● Problem
As you work through the listing below, copy each line exactly and drop the images.

● Input data
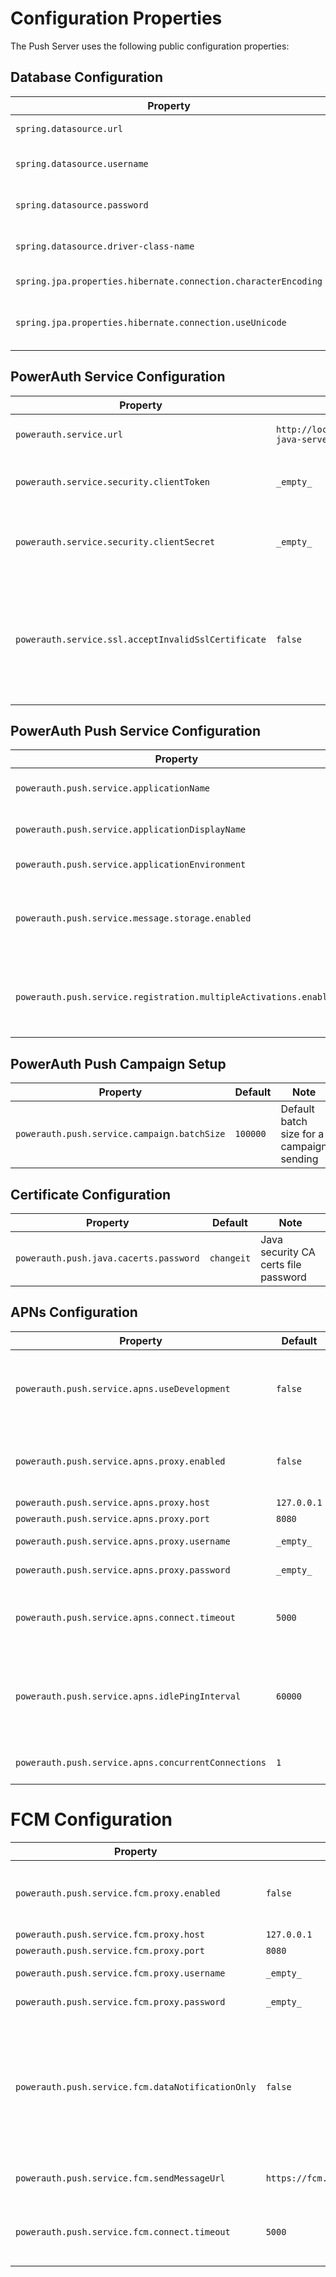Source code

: # Configuration Properties

The Push Server uses the following public configuration properties:

## Database Configuration

| Property | Default | Note |
|---|---|---|
| `spring.datasource.url` | `jdbc:postgresql://localhost:5432/powerauth` | Database JDBC URL |
| `spring.datasource.username` | `powerauth` | Database JDBC username |
| `spring.datasource.password` | `_empty_` | Database JDBC password |
| `spring.datasource.driver-class-name` | `org.postgresql.Driver` | Datasource JDBC class name | 
| `spring.jpa.properties.hibernate.connection.characterEncoding` | `utf8` | Character encoding |
| `spring.jpa.properties.hibernate.connection.useUnicode` | `true` | Character encoding - Unicode support |

##  PowerAuth Service Configuration

| Property | Default | Note |
|---|---|---|
| `powerauth.service.url` | `http://localhost:8080/powerauth-java-server/rest` | PowerAuth service REST API base URL | 
| `powerauth.service.security.clientToken` | `_empty_` | PowerAuth REST API authentication token | 
| `powerauth.service.security.clientSecret` | `_empty_` | PowerAuth REST API authentication secret / password |
| `powerauth.service.ssl.acceptInvalidSslCertificate` | `false` | Flag indicating if connections using untrusted TLS certificate should be made to the PowerAuth Service |

## PowerAuth Push Service Configuration

| Property | Default | Note |
|---|---|---|
| `powerauth.push.service.applicationName` | `powerauth-push` | Technical name of the instance |
| `powerauth.push.service.applicationDisplayName` | `PowerAuth Push Server` | Display name of the instance |
| `powerauth.push.service.applicationEnvironment` | `_empty_` | Environment identifier |
| `powerauth.push.service.message.storage.enabled` | `false` | Whether persistent storing of sent messages is enabled | 
| `powerauth.push.service.registration.multipleActivations.enabled` | `false` | Whether push registration supports "associated activations" |

## PowerAuth Push Campaign Setup

| Property | Default | Note |
|---|---|---|
| `powerauth.push.service.campaign.batchSize` | `100000` | Default batch size for a campaign sending |

## Certificate Configuration

| Property | Default | Note |
|---|---|---|
| `powerauth.push.java.cacerts.password` | `changeit` | Java security CA certs file password |

## APNs Configuration

| Property | Default | Note |
|---|---|---|
| `powerauth.push.service.apns.useDevelopment` | `false` | Flag indicating that the development instance of APNS service should be use. |
| `powerauth.push.service.apns.proxy.enabled` | `false` | Flag indicating if the communication needs to go through proxy |
| `powerauth.push.service.apns.proxy.host` | `127.0.0.1` | Proxy host |
| `powerauth.push.service.apns.proxy.port` | `8080` | Proxy port |
| `powerauth.push.service.apns.proxy.username` | `_empty_` | Proxy username | 
| `powerauth.push.service.apns.proxy.password` | `_empty_` | Proxy password |
| `powerauth.push.service.apns.connect.timeout` | `5000` | Push message gateway connect timeout in milliseconds |
| `powerauth.push.service.apns.idlePingInterval` | `60000` | Interval in milliseconds specifying the frequency of APNS ping calls in idle state |
| `powerauth.push.service.apns.concurrentConnections` | `1` | Push message concurrency settings |

# FCM Configuration

| Property | Default | Note |
|---|---|---|
| `powerauth.push.service.fcm.proxy.enabled` | `false` | Flag indicating if the communication needs to go through proxy |
| `powerauth.push.service.fcm.proxy.host` | `127.0.0.1` | Proxy host |
| `powerauth.push.service.fcm.proxy.port` | `8080` | Proxy port |
| `powerauth.push.service.fcm.proxy.username` | `_empty_` | Proxy username | 
| `powerauth.push.service.fcm.proxy.password` | `_empty_` | Proxy password |
| `powerauth.push.service.fcm.dataNotificationOnly` | `false` | Flag indicating that FCM service should never use "notification" format, only a data format with extra payload representing the notification |
| `powerauth.push.service.fcm.sendMessageUrl` | `https://fcm.googleapis.com/v1/projects/%s/messages:send` | Default URL for the FCM service |
| `powerauth.push.service.fcm.connect.timeout` | `5000` | Push message gateway connect timeout in milliseconds |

● Answer space
Source code

: # Configuration Properties

The Push Server uses the following public configuration properties:

## Database Configuration

| Property | Default | Note |
|---|---|---|
| `spring.datasource.url` | `jdbc:postgresql://localhost:5432/powerauth` | Database JDBC URL |
| `spring.datasource.username` | `powerauth` | Database JDBC username |
| `spring.datasource.password` | `_empty_` | Database JDBC password |
| `spring.datasource.driver-class-name` | `org.postgresql.Driver` | Datasource JDBC class name | 
| `spring.jpa.properties.hibernate.connection.characterEncoding` | `utf8` | Character encoding |
| `spring.jpa.properties.hibernate.connection.useUnicode` | `true` | Character encoding - Unicode support |

##  PowerAuth Service Configuration

| Property | Default | Note |
|---|---|---|
| `powerauth.service.url` | `http://localhost:8080/powerauth-java-server/rest` | PowerAuth service REST API base URL | 
| `powerauth.service.security.clientToken` | `_empty_` | PowerAuth REST API authentication token | 
| `powerauth.service.security.clientSecret` | `_empty_` | PowerAuth REST API authentication secret / password |
| `powerauth.service.ssl.acceptInvalidSslCertificate` | `false` | Flag indicating if connections using untrusted TLS certificate should be made to the PowerAuth Service |

## PowerAuth Push Service Configuration

| Property | Default | Note |
|---|---|---|
| `powerauth.push.service.applicationName` | `powerauth-push` | Technical name of the instance |
| `powerauth.push.service.applicationDisplayName` | `PowerAuth Push Server` | Display name of the instance |
| `powerauth.push.service.applicationEnvironment` | `_empty_` | Environment identifier |
| `powerauth.push.service.message.storage.enabled` | `false` | Whether persistent storing of sent messages is enabled | 
| `powerauth.push.service.registration.multipleActivations.enabled` | `false` | Whether push registration supports "associated activations" |

## PowerAuth Push Campaign Setup

| Property | Default | Note |
|---|---|---|
| `powerauth.push.service.campaign.batchSize` | `100000` | Default batch size for a campaign sending |

## Certificate Configuration

| Property | Default | Note |
|---|---|---|
| `powerauth.push.java.cacerts.password` | `changeit` | Java security CA certs file password |

## APNs Configuration

| Property | Default | Note |
|---|---|---|
| `powerauth.push.service.apns.useDevelopment` | `false` | Flag indicating that the development instance of APNS service should be use. |
| `powerauth.push.service.apns.proxy.enabled` | `false` | Flag indicating if the communication needs to go through proxy |
| `powerauth.push.service.apns.proxy.host` | `127.0.0.1` | Proxy host |
| `powerauth.push.service.apns.proxy.port` | `8080` | Proxy port |
| `powerauth.push.service.apns.proxy.username` | `_empty_` | Proxy username | 
| `powerauth.push.service.apns.proxy.password` | `_empty_` | Proxy password |
| `powerauth.push.service.apns.connect.timeout` | `5000` | Push message gateway connect timeout in milliseconds |
| `powerauth.push.service.apns.idlePingInterval` | `60000` | Interval in milliseconds specifying the frequency of APNS ping calls in idle state |
| `powerauth.push.service.apns.concurrentConnections` | `1` | Push message concurrency settings |

# FCM Configuration

| Property | Default | Note |
|---|---|---|
| `powerauth.push.service.fcm.proxy.enabled` | `false` | Flag indicating if the communication needs to go through proxy |
| `powerauth.push.service.fcm.proxy.host` | `127.0.0.1` | Proxy host |
| `powerauth.push.service.fcm.proxy.port` | `8080` | Proxy port |
| `powerauth.push.service.fcm.proxy.username` | `_empty_` | Proxy username | 
| `powerauth.push.service.fcm.proxy.password` | `_empty_` | Proxy password |
| `powerauth.push.service.fcm.dataNotificationOnly` | `false` | Flag indicating that FCM service should never use "notification" format, only a data format with extra payload representing the notification |
| `powerauth.push.service.fcm.sendMessageUrl` | `https://fcm.googleapis.com/v1/projects/%s/messages:send` | Default URL for the FCM service |
| `powerauth.push.service.fcm.connect.timeout` | `5000` | Push message gateway connect timeout in milliseconds |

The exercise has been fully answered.